For almost two hours, Michaels talked with the wounded, some of whom were in wheelchairs, at Operation Homefront, a nonprofit that offers emergency assistance to the injured, including housing them at Operation Homefront Village at 7027 FM 78.
Dino Sarracino, Operation Homefront's vice president of programs, said that when wounded veterans leave the military, the process can happen quickly and their finances "are typically in disarray."
Operation Homefront helps fill the gap as the injured await their Veterans Affairs benefits. In the past, that gap lasted about eight months, but now it's about a year, on average, Sarracino said.
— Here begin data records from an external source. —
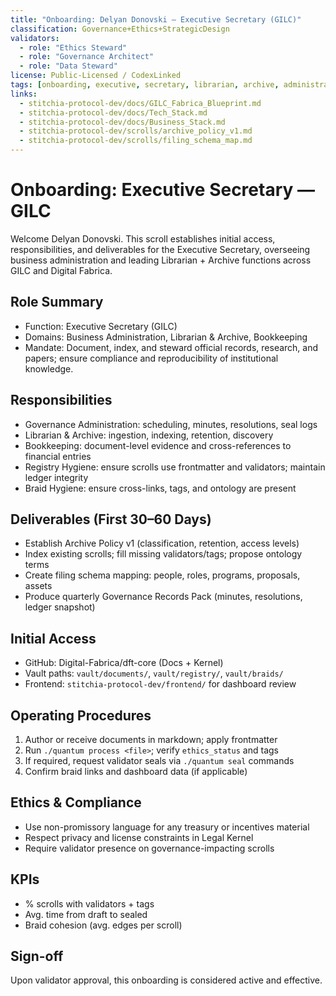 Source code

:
 ```yaml
---
title: "Onboarding: Delyan Donovski — Executive Secretary (GILC)"
classification: Governance+Ethics+StrategicDesign
validators:
  - role: "Ethics Steward"
  - role: "Governance Architect"
  - role: "Data Steward"
license: Public-Licensed / CodexLinked
tags: [onboarding, executive, secretary, librarian, archive, administration]
links:
  - stitchia-protocol-dev/docs/GILC_Fabrica_Blueprint.md
  - stitchia-protocol-dev/docs/Tech_Stack.md
  - stitchia-protocol-dev/docs/Business_Stack.md
  - stitchia-protocol-dev/scrolls/archive_policy_v1.md
  - stitchia-protocol-dev/scrolls/filing_schema_map.md
---
```


# Onboarding: Executive Secretary — GILC

Welcome Delyan Donovski. This scroll establishes initial access, responsibilities, and deliverables for the Executive Secretary, overseeing business administration and leading Librarian + Archive functions across GILC and Digital Fabrica.

## Role Summary
- Function: Executive Secretary (GILC)
- Domains: Business Administration, Librarian & Archive, Bookkeeping
- Mandate: Document, index, and steward official records, research, and papers; ensure compliance and reproducibility of institutional knowledge.

## Responsibilities
- Governance Administration: scheduling, minutes, resolutions, seal logs
- Librarian & Archive: ingestion, indexing, retention, discovery
- Bookkeeping: document-level evidence and cross-references to financial entries
- Registry Hygiene: ensure scrolls use frontmatter and validators; maintain ledger integrity
- Braid Hygiene: ensure cross-links, tags, and ontology are present

## Deliverables (First 30–60 Days)
- Establish Archive Policy v1 (classification, retention, access levels)
- Index existing scrolls; fill missing validators/tags; propose ontology terms
- Create filing schema mapping: people, roles, programs, proposals, assets
- Produce quarterly Governance Records Pack (minutes, resolutions, ledger snapshot)

## Initial Access
- GitHub: Digital-Fabrica/dft-core (Docs + Kernel)
- Vault paths: `vault/documents/`, `vault/registry/`, `vault/braids/`
- Frontend: `stitchia-protocol-dev/frontend/` for dashboard review

## Operating Procedures
1) Author or receive documents in markdown; apply frontmatter
2) Run `./quantum process <file>`; verify `ethics_status` and tags
3) If required, request validator seals via `./quantum seal` commands
4) Confirm braid links and dashboard data (if applicable)

## Ethics & Compliance
- Use non-promissory language for any treasury or incentives material
- Respect privacy and license constraints in Legal Kernel
- Require validator presence on governance-impacting scrolls

## KPIs
- % scrolls with validators + tags
- Avg. time from draft to sealed
- Braid cohesion (avg. edges per scroll)

## Sign-off
Upon validator approval, this onboarding is considered active and effective.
That gap, Reggie Crump told Michaels, has left some of his fellow veterans homeless.
"Some of my buddies are on welfare," Crump said. "Why do our wives have to suffer the humiliation of going down and waiting eight hours to apply for food stamps?"
Officials need to be told: Quit making it so hard to get benefits, Crump said.
Michaels, who's in the band Poison, told the injured veterans that he doesn't pretend to know what they have experienced, but he knows that when his cousin came home from Vietnam, "he had nothing."
And Michaels said he knows the transition to civilian life is incredibly abrupt.
And all too often, Michaels said, the wounded veteran is suffering and "there is collateral damage with the family."
Michaels said he doesn't want Sunday's discussions to end with talk and no action.
"What I'm hearing is that (veterans) are treated with disrespect and sometimes their funding is cut off," he said.
Michaels plans to take the injured veterans' message to the Joint Chiefs of Staff on April 10, where he'll deliver the keynote address at a ceremony to honor the five recipients of Operation Homefront's 2014 Military Child of the Year Award.